Y Combinator CEO Garry Tan went a different direction entirely — he built a CLI instead of using MCP.
And then Anthropic, the company that created MCP — published a blog post that essentially confirmed the problem. "Code Execution with MCP: Building More Efficient AI Agents" identifies two patterns that "increase agent cost and latency":
Tool definitions overload the context window
Intermediate tool results consume additional tokens
Their example: connecting just a handful of MCP servers and loading all tool definitions upfront consumes 150,000 tokens. On a 200K window — which is still what most people work with — that's 75% gone before any work begins. Even on a 1M window, that's 15% consumed by tool descriptions alone.
Cloudflare reached the same conclusion independently. Their team found that agents handle more tools, and more complex tools, when those tools are presented as TypeScript APIs rather than being directly loaded as MCP tool definitions.
The emerging consensus, as one weekly AI roundup put it: "MCP fits dynamic tool discovery well, but production teams are reaching for traditional APIs and CLIs when context efficiency matters."
MCP solved the connection problem. It created a context problem.
The Fix Is Already Here (Sort Of)
The good news: nobody is pretending this isn't happening. And the proposed solutions are already being built.
Anthropic's answer: code execution. Instead of loading all 114 tool definitions into context upfront, the agent discovers tools on demand by browsing a filesystem of available MCP servers. It reads only the tool definitions it needs, writes code to call them, and processes results in a sandboxed execution environment before returning anything to context.
The result in their testing: 98.7% reduction in token usage — from 150,000 tokens to 2,000.

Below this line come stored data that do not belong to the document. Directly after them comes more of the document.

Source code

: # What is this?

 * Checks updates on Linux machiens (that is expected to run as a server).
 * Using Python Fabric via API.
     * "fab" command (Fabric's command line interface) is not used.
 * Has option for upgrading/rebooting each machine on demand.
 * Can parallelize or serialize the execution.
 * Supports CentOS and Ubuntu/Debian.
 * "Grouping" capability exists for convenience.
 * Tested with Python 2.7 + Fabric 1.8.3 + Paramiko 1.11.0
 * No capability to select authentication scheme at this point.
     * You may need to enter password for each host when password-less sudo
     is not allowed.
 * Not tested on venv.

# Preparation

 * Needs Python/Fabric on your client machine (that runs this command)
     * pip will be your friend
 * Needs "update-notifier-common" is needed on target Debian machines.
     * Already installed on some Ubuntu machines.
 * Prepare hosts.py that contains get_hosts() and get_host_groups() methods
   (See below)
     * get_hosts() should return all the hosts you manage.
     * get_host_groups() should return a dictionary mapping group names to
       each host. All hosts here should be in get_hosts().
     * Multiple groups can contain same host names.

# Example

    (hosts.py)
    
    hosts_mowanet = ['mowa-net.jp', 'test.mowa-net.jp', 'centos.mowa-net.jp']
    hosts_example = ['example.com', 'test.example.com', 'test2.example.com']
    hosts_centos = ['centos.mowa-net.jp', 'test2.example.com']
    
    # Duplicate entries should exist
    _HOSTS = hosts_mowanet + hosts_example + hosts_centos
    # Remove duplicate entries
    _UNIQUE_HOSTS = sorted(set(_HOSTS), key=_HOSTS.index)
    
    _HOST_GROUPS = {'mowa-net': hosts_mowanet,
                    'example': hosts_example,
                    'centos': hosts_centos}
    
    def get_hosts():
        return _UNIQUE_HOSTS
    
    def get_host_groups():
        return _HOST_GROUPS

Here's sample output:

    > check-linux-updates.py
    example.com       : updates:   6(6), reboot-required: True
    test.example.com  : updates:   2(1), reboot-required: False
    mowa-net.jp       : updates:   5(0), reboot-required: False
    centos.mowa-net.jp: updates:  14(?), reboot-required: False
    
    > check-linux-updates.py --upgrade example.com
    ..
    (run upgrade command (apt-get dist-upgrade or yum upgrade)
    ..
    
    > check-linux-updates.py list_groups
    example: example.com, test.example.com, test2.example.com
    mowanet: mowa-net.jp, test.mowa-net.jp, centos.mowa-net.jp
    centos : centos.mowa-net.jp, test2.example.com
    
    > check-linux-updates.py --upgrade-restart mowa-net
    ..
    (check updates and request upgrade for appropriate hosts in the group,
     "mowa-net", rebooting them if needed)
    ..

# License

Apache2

That's not incremental. That's a different architecture.
Cloudflare's "Code Mode" takes the same approach. Present MCP servers as code APIs. Let the agent write code to interact with them. Keep intermediate results out of the model's context window. The agent only sees what it explicitly logs or returns.
MCP v2 beta, which dropped March 13, starts addressing some of the protocol-level gaps. The biggest addition: resources as first-class protocol entities, separate from tools. A database schema, a user's calendar, a product catalog — these are now distinct from tool definitions. This separation reduces prompt bloat by letting agents understand what data is available without loading every tool that could act on it.

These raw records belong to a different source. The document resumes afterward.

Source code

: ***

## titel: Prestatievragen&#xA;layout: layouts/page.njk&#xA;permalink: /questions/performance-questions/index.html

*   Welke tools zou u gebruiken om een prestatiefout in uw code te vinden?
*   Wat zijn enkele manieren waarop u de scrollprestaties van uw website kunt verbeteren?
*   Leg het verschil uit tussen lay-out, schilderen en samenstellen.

The v2 beta also introduces elicitation — a standardized way for agents to pause, ask questions, and collect missing context before proceeding. Instead of hallucinating a value or returning an error, the agent can "ask back" through a structured schema. It's a small change that signals a bigger shift: MCP is evolving from a request/response protocol into something closer to a dialogue protocol.
And then there's the 2026 roadmap. Published by the MCP core maintainers, it's ambitious. Four priority areas: scaling transport for horizontal deployments, closing lifecycle gaps in the Tasks primitive, building enterprise features (audit trails, SSO), and the transformative bet : agent-to-agent communication.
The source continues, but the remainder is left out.